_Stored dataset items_

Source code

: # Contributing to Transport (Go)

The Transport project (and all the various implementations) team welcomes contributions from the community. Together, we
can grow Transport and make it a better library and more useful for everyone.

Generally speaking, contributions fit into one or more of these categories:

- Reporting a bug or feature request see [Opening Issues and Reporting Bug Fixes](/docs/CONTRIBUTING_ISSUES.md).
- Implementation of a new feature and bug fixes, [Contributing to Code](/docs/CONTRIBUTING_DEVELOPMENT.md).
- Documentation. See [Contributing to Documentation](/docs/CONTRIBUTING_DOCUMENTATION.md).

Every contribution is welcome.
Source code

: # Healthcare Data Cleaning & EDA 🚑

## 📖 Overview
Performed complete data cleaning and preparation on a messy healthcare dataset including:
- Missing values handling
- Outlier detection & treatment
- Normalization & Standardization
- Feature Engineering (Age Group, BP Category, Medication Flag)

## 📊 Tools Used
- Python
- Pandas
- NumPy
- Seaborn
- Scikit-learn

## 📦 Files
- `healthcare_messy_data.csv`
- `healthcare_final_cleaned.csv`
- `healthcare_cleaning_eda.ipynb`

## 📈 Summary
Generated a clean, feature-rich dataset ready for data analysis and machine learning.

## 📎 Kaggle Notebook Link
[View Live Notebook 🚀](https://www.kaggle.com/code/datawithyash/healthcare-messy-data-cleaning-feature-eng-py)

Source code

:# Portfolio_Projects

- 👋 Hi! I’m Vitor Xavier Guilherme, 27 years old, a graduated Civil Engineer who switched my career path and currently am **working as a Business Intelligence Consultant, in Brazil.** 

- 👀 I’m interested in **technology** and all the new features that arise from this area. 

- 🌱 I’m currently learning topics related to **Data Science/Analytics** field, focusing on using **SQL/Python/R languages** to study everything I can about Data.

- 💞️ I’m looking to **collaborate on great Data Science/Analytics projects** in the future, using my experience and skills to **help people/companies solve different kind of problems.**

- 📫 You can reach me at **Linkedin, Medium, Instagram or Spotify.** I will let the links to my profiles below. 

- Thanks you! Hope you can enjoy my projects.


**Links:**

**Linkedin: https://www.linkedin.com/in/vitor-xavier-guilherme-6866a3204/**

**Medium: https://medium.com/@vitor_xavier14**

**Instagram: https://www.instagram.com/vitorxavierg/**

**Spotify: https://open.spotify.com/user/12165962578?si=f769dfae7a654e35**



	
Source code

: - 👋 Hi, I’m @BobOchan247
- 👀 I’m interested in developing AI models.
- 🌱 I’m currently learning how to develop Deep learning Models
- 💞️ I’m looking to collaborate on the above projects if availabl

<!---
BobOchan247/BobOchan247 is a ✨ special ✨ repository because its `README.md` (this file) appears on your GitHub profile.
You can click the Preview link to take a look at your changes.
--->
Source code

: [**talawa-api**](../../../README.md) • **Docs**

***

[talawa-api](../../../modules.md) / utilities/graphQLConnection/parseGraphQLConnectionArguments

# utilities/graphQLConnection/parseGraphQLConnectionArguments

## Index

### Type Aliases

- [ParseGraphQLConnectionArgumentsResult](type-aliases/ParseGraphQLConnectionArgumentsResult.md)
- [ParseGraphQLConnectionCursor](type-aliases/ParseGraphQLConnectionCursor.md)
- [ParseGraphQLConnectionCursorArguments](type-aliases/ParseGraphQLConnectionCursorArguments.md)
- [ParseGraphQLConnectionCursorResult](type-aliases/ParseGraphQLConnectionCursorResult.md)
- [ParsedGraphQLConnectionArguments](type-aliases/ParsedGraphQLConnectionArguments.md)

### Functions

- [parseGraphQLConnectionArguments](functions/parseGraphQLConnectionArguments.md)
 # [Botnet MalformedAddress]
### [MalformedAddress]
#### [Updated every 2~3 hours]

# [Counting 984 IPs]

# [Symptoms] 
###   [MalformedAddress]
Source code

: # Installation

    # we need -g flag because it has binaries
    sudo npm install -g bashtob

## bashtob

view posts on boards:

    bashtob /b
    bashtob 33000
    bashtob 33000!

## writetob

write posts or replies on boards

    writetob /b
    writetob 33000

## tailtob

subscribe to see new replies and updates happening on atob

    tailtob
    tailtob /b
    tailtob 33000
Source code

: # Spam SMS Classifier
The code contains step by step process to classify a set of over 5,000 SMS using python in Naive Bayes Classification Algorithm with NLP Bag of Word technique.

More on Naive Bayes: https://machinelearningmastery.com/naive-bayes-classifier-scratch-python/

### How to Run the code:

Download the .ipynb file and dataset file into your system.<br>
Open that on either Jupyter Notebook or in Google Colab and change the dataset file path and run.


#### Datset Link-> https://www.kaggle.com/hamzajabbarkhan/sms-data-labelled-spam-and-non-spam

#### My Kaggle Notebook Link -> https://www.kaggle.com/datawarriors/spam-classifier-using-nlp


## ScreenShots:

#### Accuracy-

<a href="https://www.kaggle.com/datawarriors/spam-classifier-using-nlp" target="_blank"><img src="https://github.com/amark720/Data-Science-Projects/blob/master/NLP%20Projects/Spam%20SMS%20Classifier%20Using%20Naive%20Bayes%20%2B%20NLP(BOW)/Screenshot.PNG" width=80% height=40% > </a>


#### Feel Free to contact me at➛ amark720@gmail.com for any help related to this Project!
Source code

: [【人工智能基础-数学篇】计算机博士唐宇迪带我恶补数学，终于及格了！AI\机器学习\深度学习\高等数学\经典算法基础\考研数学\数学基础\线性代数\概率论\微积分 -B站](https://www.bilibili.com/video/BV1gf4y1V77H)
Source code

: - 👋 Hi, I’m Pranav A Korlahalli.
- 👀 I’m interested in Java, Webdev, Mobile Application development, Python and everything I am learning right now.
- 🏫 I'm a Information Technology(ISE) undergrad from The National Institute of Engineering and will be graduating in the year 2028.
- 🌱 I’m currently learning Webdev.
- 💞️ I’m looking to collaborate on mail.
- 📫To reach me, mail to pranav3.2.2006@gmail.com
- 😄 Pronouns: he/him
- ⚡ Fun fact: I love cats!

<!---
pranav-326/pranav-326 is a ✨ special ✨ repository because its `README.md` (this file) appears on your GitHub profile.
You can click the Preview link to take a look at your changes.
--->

_EXERCISE GOAL_
What do the lines above say from the one containing "Every contribution is welcome." down to the one containing "- Normalization & Standardization"? Return them exactly, both end lines included, and only them.

_EXERCISE RESPONSE_
Every contribution is welcome.
Source code

: # Healthcare Data Cleaning & EDA 🚑

## 📖 Overview
Performed complete data cleaning and preparation on a messy healthcare dataset including:
- Missing values handling
- Outlier detection & treatment
- Normalization & Standardization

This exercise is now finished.